あんまり地味すぎて、順路をまちがったんじゃないかと不安になりかけたそのとき、つきあたりの扉からガイドの女性がでてきて「世にも美しい図書館の保護のために、特別なスリッパを靴の上からはくように」と床をゆびさした。
そこには冗談みたいに、巨大なスリッパがいくつもならんでいた。
スリッパをはくとみんながみんな、ミッキーマウスみたいな歩き方になってしまうのがおかしくて、すっかり油断していたからだろうか?
わたしは仄暗い小さな入り口からホールに足を踏みいれたとたん、足がすくんでうごけなくなってしまった。
松とクルミ材をおおきな星の形にはめこんだ象嵌細工の床。
あめ色に艶めく柱のあいだに、古文書がびっしりならぶ壁一面の書棚。
なみうつ象牙色の漆喰にふちどられた天井画は、頭上に別世界への入り口があるように、わたしたちを見下ろしている。

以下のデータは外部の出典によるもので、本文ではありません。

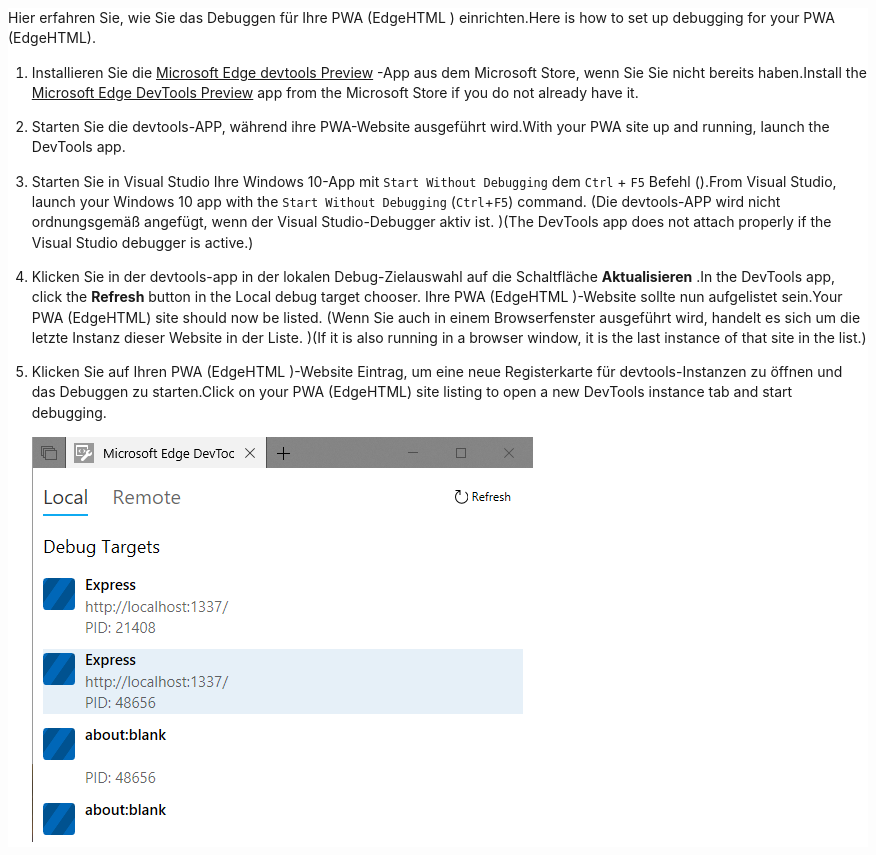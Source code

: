 <span data-ttu-id="c4ced-166">Hier erfahren Sie, wie Sie das Debuggen für Ihre PWA \(EdgeHTML \) einrichten.</span><span class="sxs-lookup"><span data-stu-id="c4ced-166">Here is how to set up debugging for your PWA \(EdgeHTML\).</span></span>  

1.  <span data-ttu-id="c4ced-167">Installieren Sie die [Microsoft Edge devtools Preview][MicrosoftStoreEdgeDevtoolsPreview] -App aus dem Microsoft Store, wenn Sie Sie nicht bereits haben.</span><span class="sxs-lookup"><span data-stu-id="c4ced-167">Install the [Microsoft Edge DevTools Preview][MicrosoftStoreEdgeDevtoolsPreview] app from the Microsoft Store if you do not already have it.</span></span>  
1.  <span data-ttu-id="c4ced-168">Starten Sie die devtools-APP, während ihre PWA-Website ausgeführt wird.</span><span class="sxs-lookup"><span data-stu-id="c4ced-168">With your PWA site up and running, launch the DevTools app.</span></span>  
1.  <span data-ttu-id="c4ced-169">Starten Sie in Visual Studio Ihre Windows 10-App mit `Start Without Debugging` dem `Ctrl` + `F5` Befehl ().</span><span class="sxs-lookup"><span data-stu-id="c4ced-169">From Visual Studio, launch your Windows 10 app with the `Start Without Debugging` (`Ctrl`+`F5`) command.</span></span>  <span data-ttu-id="c4ced-170">\(Die devtools-APP wird nicht ordnungsgemäß angefügt, wenn der Visual Studio-Debugger aktiv ist. \)</span><span class="sxs-lookup"><span data-stu-id="c4ced-170">\(The DevTools app does not attach properly if the Visual Studio debugger is active.\)</span></span>  
1.  <span data-ttu-id="c4ced-171">Klicken Sie in der devtools-app in der lokalen Debug-Zielauswahl auf die Schaltfläche **Aktualisieren** .</span><span class="sxs-lookup"><span data-stu-id="c4ced-171">In the DevTools app, click the **Refresh** button in the Local debug target chooser.</span></span>  <span data-ttu-id="c4ced-172">Ihre PWA \(EdgeHTML \)-Website sollte nun aufgelistet sein.</span><span class="sxs-lookup"><span data-stu-id="c4ced-172">Your PWA \(EdgeHTML\) site should now be listed.</span></span>  <span data-ttu-id="c4ced-173">\(Wenn Sie auch in einem Browserfenster ausgeführt wird, handelt es sich um die letzte Instanz dieser Website in der Liste. \)</span><span class="sxs-lookup"><span data-stu-id="c4ced-173">\(If it is also running in a browser window, it is the last instance of that site in the list.\)</span></span>  
1.  <span data-ttu-id="c4ced-174">Klicken Sie auf Ihren PWA \(EdgeHTML \)-Website Eintrag, um eine neue Registerkarte für devtools-Instanzen zu öffnen und das Debuggen zu starten.</span><span class="sxs-lookup"><span data-stu-id="c4ced-174">Click on your PWA \(EdgeHTML\) site listing to open a new DevTools instance tab and start debugging.</span></span>  
    
    ![Lokale Debug-Zielauswahl in der Microsoft Edge devtools-App](media/devtools-local.png)  
    

[PwaGetStarted]: ./get-started.md "Erste Schritte mit Progressive Web-Apps | Microsoft docs"  
[PwaIndexWindows10]: ./index.md#pwas-on-windows-10-edgehtml "PWAs unter Windows 10 (EdgeHTML) – Progressive Web-Apps unter Windows | Microsoft docs"  
[DevToolsGuide]: ../devtools-guide/index.md "Microsoft Edge (EdgeHTML)-Entwickler Tools | Microsoft docs"  
[DevToolsGuideMicrosoftStoreApp]: ../devtools-guide/index.md#microsoft-store-app "Microsoft Store-App – Microsoft Edge (EdgeHTML) Developer Tools | Microsoft docs"  
[DevToolsGuideServiceWorkers]: ../devtools-guide/service-workers.md "Dienstmitarbeiter | Microsoft docs"  
[DevToolsProtocol01ClientsEdgePreview]: ../devtools-protocol/0.1/clients.md#microsoft-edge-devtools-preview "Microsoft Edge devtools Preview – devtools-Protokoll Clients | Microsoft docs"  
[DevGuideWhatsNew]: ../dev-guide/whats-new.md "Neuerungen in EdgeHTML | Microsoft docs"  
[WindowsRuntime]: ../windows-runtime/index.md "Windows-Runtime (WinRT) für JavaScript | Microsoft docs"  
[WindowRuntimeUsingJavascript]: ../windows-runtime/using-the-windows-runtime-in-javascript.md "Verwenden der Windows-Runtime in JavaScript | Microsoft docs"  
[ScriptingJsinrtHandlingWinRTEvents]: /scripting/jswinrt/handling-windows-runtime-events-in-javascript "Behandeln von Windows-Runtime-Ereignissen in JavaScript | Microsoft docs"  
[ScriptingJsinrtUsingWinRT]: /scripting/jswinrt/using-windows-runtime-asynchronous-methods "Verwenden von asynchronen Methoden für die Windows-Runtime | Microsoft docs"  
[ScriptingJsinrtUsingWinRTCasingConventions]:  /scripting/jswinrt/using-the-windows-runtime-in-javascript#casing-conventions-with-windows-runtime-features "Konventionen für die Groß-/Kleinschreibung mit Windows-Runtime-Features – unter Verwendung der Windows-Runtime in JavaScript | Microsoft docs"  
[UwpApiIndex]: /uwp/api/index "Windows UWP-Namespaces | Microsoft docs"  
[UwpApiWindowsUiPopups]: /uwp/api/windows.ui.popups "Windows. UI. Popups-Namespace | Microsoft docs"  
[UwpApiWindowsUiWebuiWebapplicationActivated]: /uwp/api/windows.ui.webui.webuiapplication.activated "WebUIApplication. Activated-Ereignis | Microsoft docs"  
[UwpExtensionSdkDeviceFamiliesOverview]: /uwp/extension-sdks/device-families-overview "Übersicht über Gerätefamilien | Microsoft docs"  
[UwpSchemasAppxpackageUapmanifestschemaGeneratePackageManifest]: /uwp/schemas/appxpackage/uapmanifestschema/generate-package-manifest "So generiert Visual Studio ein App-Paketmanifest | Microsoft docs"  
[WindowsUWPIndex]: /windows/uwp/index "Dokumentation zur universellen Windows-Plattform | Microsoft docs"  
[WindowsUWPGetStartedGuide]: /windows/uwp/get-started/universal-application-platform-guide "Was ist eine APP für die universelle Windows-Plattform (UWP)? | Microsoft docs"  
[WindowsUWPGetStartedEnable]: /windows/uwp/get-started/enable-your-device-for-development "Aktivieren Ihres Geräts für die Entwicklung | Microsoft docs"  
[WindowsUwpSecurityIndex]: /windows/uwp/security/index "Sicherheit | Microsoft docs"  
[WindowsUwpPublishAccountTypesLocationsFees]: /windows/uwp/publish/account-types-locations-and-fees "Kontotypen, Standorte und Gebühren | Microsoft docs"  
[WindowsUwpPackagingAppCapabilitiesSpecialRestricted]: /windows/uwp/packaging/app-capability-declarations#special-and-restricted-capabilities "Eingeschränkte Funktionen | Microsoft docs"  
[WindowsUwpPackagingAppCapabilitiesDevice]: /windows/uwp/packaging/app-capability-declarations#device-capabilities "Gerätefunktionen | Microsoft docs"  
[WindowsUwpPackagingAppCapabilitiesGeneralUse]: /windows/uwp/packaging/app-capability-declarations#general-use-capabilities "Funktionen zur allgemeinen Nutzung | Microsoft docs"  
[WindowsUwpPackagingAppCapabilities]: /windows/uwp/packaging/app-capability-declarations "App-Funktionsdeklarationen | Microsoft docs"  
[BingResultsWindows10Settings]: https://binged.it/2lOGSH0 "Windows 10-Einstellungen – Bing"  
[GithubWinjsWinjs]: https://github.com/winjs/winjs "winjs/winjs | GitHub"  
[MicrosoftDeveloperStorePublishApps]: https://developer.microsoft.com/store/publish-apps/index "Veröffentlichen von Windows-apps und-spielen"  
[MicrosoftDeveloperWindowsApps]: https://developer.microsoft.com/windows/apps/index "Dokumentation zur universellen Windows-Plattform"  
[MicrosoftDeveloperWindowsAppsDesign]: https://developer.microsoft.com/windows/apps/design/index "Entwerfen und Codieren von Windows-apps"  
[MicrosoftDeveloperWindowsAppsDevelop]: https://developer.microsoft.com/windows/apps/develop/index "Entwickeln von UWP-apps"  
[MicrosoftDeveloperWindowsAppsGetStarted]: https://developer.microsoft.com/windows/apps/getstarted/index "Erste Schritte mit Windows 10-apps"  
[MicrosoftDeveloperWindowsSamples]: https://developer.microsoft.com/windows/samples "Code Beispiele"  
[MicrosoftStoreEdgeDevtoolsPreview]: https://www.microsoft.com/store/p/microsoft-edge-devtools-preview/9mzbfrmz0mnj "Microsoft Edge devtools Preview"  
[MicrosoftSupportWindowsAppPermissions]: https://support.microsoft.com/help/10557/windows-10-app-permissions "App-Berechtigungen"  
[MicrosoftVisualStudioDownloads]: https://visualstudio.microsoft.com/downloads "Downloads"  
[MicrosoftVisualStudioPreview]: https://visualstudio.microsoft.com/vs/preview "Visual Studio Preview"  
[PreviousVSDownloads]: https://visualstudio.microsoft.com/vs/older-downloads/ "Visual Studio-Downloads"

時空を超えて、異次元にまぎれこんでしまったような、小宇宙にほうりこまれたような、不思議な感覚におそわれて身動きがとれなくなってしまったのだ。
ひとごこちついてからゆっくり歩いてみると、書棚を区切る柱のひとつひとつにひとりずつ、天使がとまっていることに気がついた。
よくよくみると、みんなおなじではない。
手に持っているものがちがうのだ。
本、ビーカー、楽器、ハンマー‥‥
手にしているのはそれぞれ職業を象徴するものだ、とガイドの女性がおしえてくれた。
詩人、医者、植物学者、大工、薬剤師、鐘鋳造師、銃技師、金細工師、花屋、歌手、画家、庭師、作曲家、商人、彫刻家、地理学者、建築家、天文学者、数学者、オルガン技師。

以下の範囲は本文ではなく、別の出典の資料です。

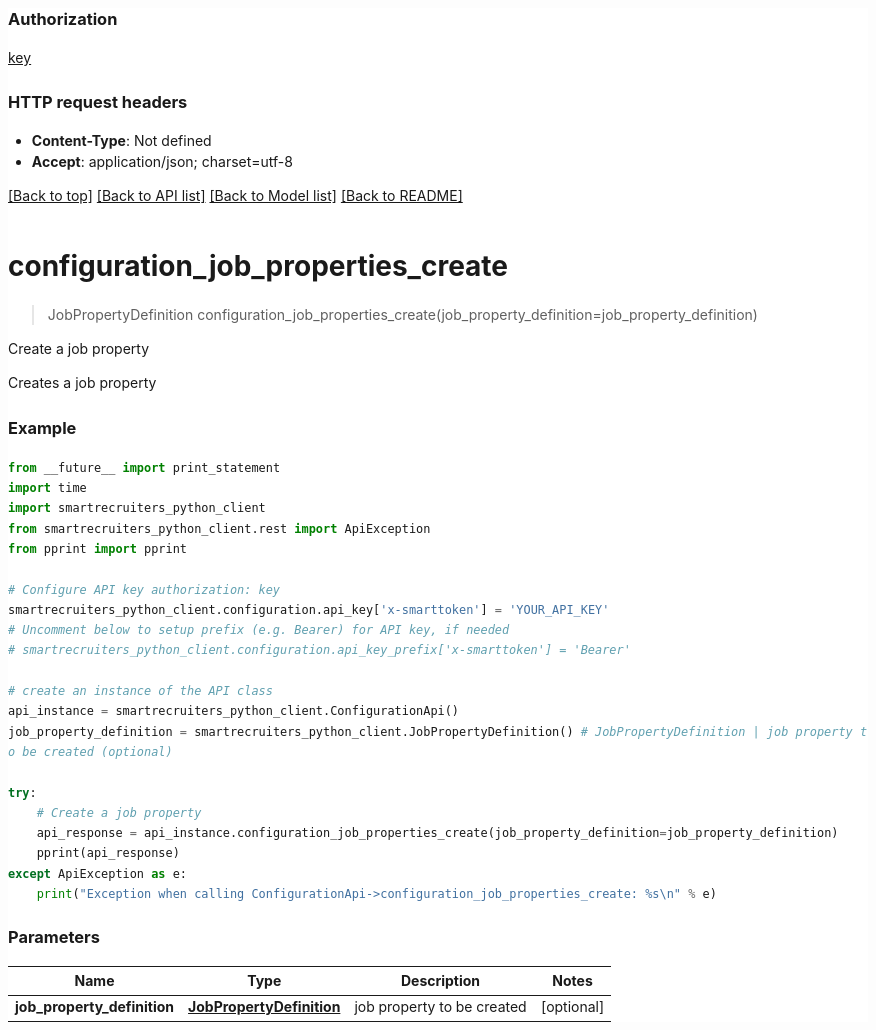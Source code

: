 ### Authorization

[key](../README.md#key)

### HTTP request headers

 - **Content-Type**: Not defined
 - **Accept**: application/json; charset=utf-8

[[Back to top]](#) [[Back to API list]](../README.md#documentation-for-api-endpoints) [[Back to Model list]](../README.md#documentation-for-models) [[Back to README]](../README.md)

# **configuration_job_properties_create**
> JobPropertyDefinition configuration_job_properties_create(job_property_definition=job_property_definition)

Create a job property

Creates a job property

### Example 
```python
from __future__ import print_statement
import time
import smartrecruiters_python_client
from smartrecruiters_python_client.rest import ApiException
from pprint import pprint

# Configure API key authorization: key
smartrecruiters_python_client.configuration.api_key['x-smarttoken'] = 'YOUR_API_KEY'
# Uncomment below to setup prefix (e.g. Bearer) for API key, if needed
# smartrecruiters_python_client.configuration.api_key_prefix['x-smarttoken'] = 'Bearer'

# create an instance of the API class
api_instance = smartrecruiters_python_client.ConfigurationApi()
job_property_definition = smartrecruiters_python_client.JobPropertyDefinition() # JobPropertyDefinition | job property to be created (optional)

try: 
    # Create a job property
    api_response = api_instance.configuration_job_properties_create(job_property_definition=job_property_definition)
    pprint(api_response)
except ApiException as e:
    print("Exception when calling ConfigurationApi->configuration_job_properties_create: %s\n" % e)
```

### Parameters

Name | Type | Description  | Notes
------------- | ------------- | ------------- | -------------
 **job_property_definition** | [**JobPropertyDefinition**](JobPropertyDefinition.md)| job property to be created | [optional] 
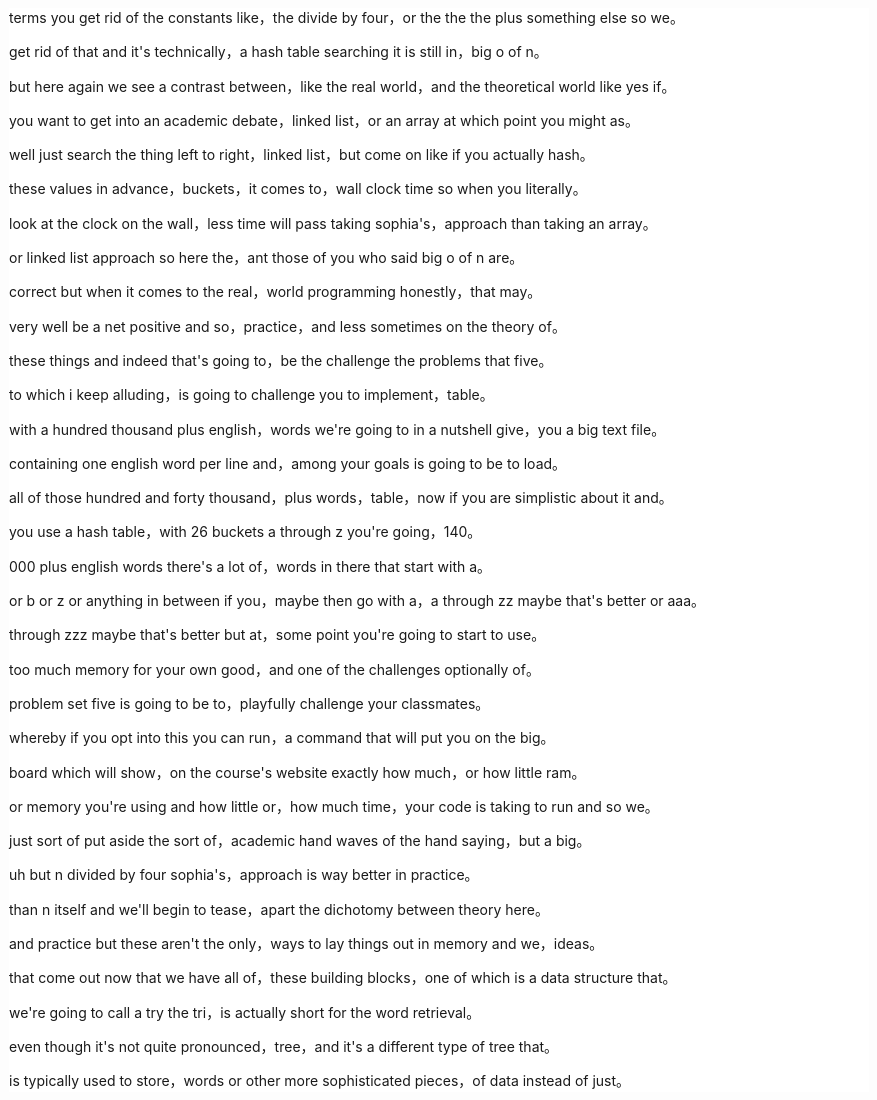 terms you get rid of the constants like，the divide by four，or the the the plus something else so we。

get rid of that and it's technically，a hash table searching it is still in，big o of n。

but here again we see a contrast between，like the real world，and the theoretical world like yes if。

you want to get into an academic debate，linked list，or an array at which point you might as。

well just search the thing left to right，linked list，but come on like if you actually hash。

these values in advance，buckets，it comes to，wall clock time so when you literally。

look at the clock on the wall，less time will pass taking sophia's，approach than taking an array。

or linked list approach so here the，ant those of you who said big o of n are。

correct but when it comes to the real，world programming honestly，that may。

very well be a net positive and so，practice，and less sometimes on the theory of。

these things and indeed that's going to，be the challenge the problems that five。

to which i keep alluding，is going to challenge you to implement，table。

with a hundred thousand plus english，words we're going to in a nutshell give，you a big text file。

containing one english word per line and，among your goals is going to be to load。

all of those hundred and forty thousand，plus words，table，now if you are simplistic about it and。

you use a hash table，with 26 buckets a through z you're going，140。

000 plus english words there's a lot of，words in there that start with a。

or b or z or anything in between if you，maybe then go with a，a through zz maybe that's better or aaa。

through zzz maybe that's better but at，some point you're going to start to use。

too much memory for your own good，and one of the challenges optionally of。

problem set five is going to be to，playfully challenge your classmates。

whereby if you opt into this you can run，a command that will put you on the big。

board which will show，on the course's website exactly how much，or how little ram。

or memory you're using and how little or，how much time，your code is taking to run and so we。

just sort of put aside the sort of，academic hand waves of the hand saying，but a big。

uh but n divided by four sophia's，approach is way better in practice。

than n itself and we'll begin to tease，apart the dichotomy between theory here。

and practice but these aren't the only，ways to lay things out in memory and we，ideas。

that come out now that we have all of，these building blocks，one of which is a data structure that。

we're going to call a try the tri，is actually short for the word retrieval。

even though it's not quite pronounced，tree，and it's a different type of tree that。

is typically used to store，words or other more sophisticated pieces，of data instead of just。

完全に一致するわけではないのだけど、とことわりをいれながら、「これらはこの修道院図書館がアート、サイエンス、人文科学、、とじつに幅広い分野に興味をもち、その文献収集につとめていたことをあらわしているのです」とガイドの女性はちょっと誇らしげに説明してくれた。
あらためて見あげてみると二十人の天使たちは「修道院の図書館だから、宗教関係の本ばかりだとおもったら大まちがいだよ」そうわたしたちに教えてくれているようだった。
見たい、知りたい、伝えたい、理解したい、学びたい。
手書きでしか本を作れなかった時代、ひとびとの知的好奇心はあらゆる分野を超えて、とどまることを知らなかったにちがいない。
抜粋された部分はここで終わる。